Supplied material.
Segment Open

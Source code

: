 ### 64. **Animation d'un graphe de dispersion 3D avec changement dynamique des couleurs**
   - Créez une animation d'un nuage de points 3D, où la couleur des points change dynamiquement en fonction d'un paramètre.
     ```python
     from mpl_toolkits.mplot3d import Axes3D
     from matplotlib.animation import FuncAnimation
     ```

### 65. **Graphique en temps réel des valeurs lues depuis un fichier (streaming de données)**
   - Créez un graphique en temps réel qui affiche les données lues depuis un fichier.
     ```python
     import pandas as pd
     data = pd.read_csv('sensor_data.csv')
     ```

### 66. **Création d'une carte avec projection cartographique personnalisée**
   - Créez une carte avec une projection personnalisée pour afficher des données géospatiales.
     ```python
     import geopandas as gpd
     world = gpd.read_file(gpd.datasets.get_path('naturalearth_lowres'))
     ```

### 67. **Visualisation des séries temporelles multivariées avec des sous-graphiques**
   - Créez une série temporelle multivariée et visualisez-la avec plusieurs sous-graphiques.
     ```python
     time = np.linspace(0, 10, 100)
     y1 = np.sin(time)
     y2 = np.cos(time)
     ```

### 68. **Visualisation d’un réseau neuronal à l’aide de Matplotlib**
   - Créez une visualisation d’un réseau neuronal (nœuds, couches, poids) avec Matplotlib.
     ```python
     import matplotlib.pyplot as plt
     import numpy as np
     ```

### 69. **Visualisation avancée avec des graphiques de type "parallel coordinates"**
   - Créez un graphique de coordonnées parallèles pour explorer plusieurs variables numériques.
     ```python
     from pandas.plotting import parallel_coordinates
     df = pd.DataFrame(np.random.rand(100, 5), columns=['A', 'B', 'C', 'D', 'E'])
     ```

Segment Closed

Work required. Without any alteration, the preceding material should be retyped in full.

Answer.
Source code

: ### 64. **Animation d'un graphe de dispersion 3D avec changement dynamique des couleurs**
   - Créez une animation d'un nuage de points 3D, où la couleur des points change dynamiquement en fonction d'un paramètre.
     ```python
     from mpl_toolkits.mplot3d import Axes3D
     from matplotlib.animation import FuncAnimation
     ```

### 65. **Graphique en temps réel des valeurs lues depuis un fichier (streaming de données)**
   - Créez un graphique en temps réel qui affiche les données lues depuis un fichier.
     ```python
     import pandas as pd
     data = pd.read_csv('sensor_data.csv')
     ```

### 66. **Création d'une carte avec projection cartographique personnalisée**
   - Créez une carte avec une projection personnalisée pour afficher des données géospatiales.
     ```python
     import geopandas as gpd
     world = gpd.read_file(gpd.datasets.get_path('naturalearth_lowres'))
     ```

### 67. **Visualisation des séries temporelles multivariées avec des sous-graphiques**
   - Créez une série temporelle multivariée et visualisez-la avec plusieurs sous-graphiques.
     ```python
     time = np.linspace(0, 10, 100)
     y1 = np.sin(time)
     y2 = np.cos(time)
     ```

### 68. **Visualisation d’un réseau neuronal à l’aide de Matplotlib**
   - Créez une visualisation d’un réseau neuronal (nœuds, couches, poids) avec Matplotlib.
     ```python
     import matplotlib.pyplot as plt
     import numpy as np
     ```

### 69. **Visualisation avancée avec des graphiques de type "parallel coordinates"**
   - Créez un graphique de coordonnées parallèles pour explorer plusieurs variables numériques.
     ```python
     from pandas.plotting import parallel_coordinates
     df = pd.DataFrame(np.random.rand(100, 5), columns=['A', 'B', 'C', 'D', 'E'])
     ```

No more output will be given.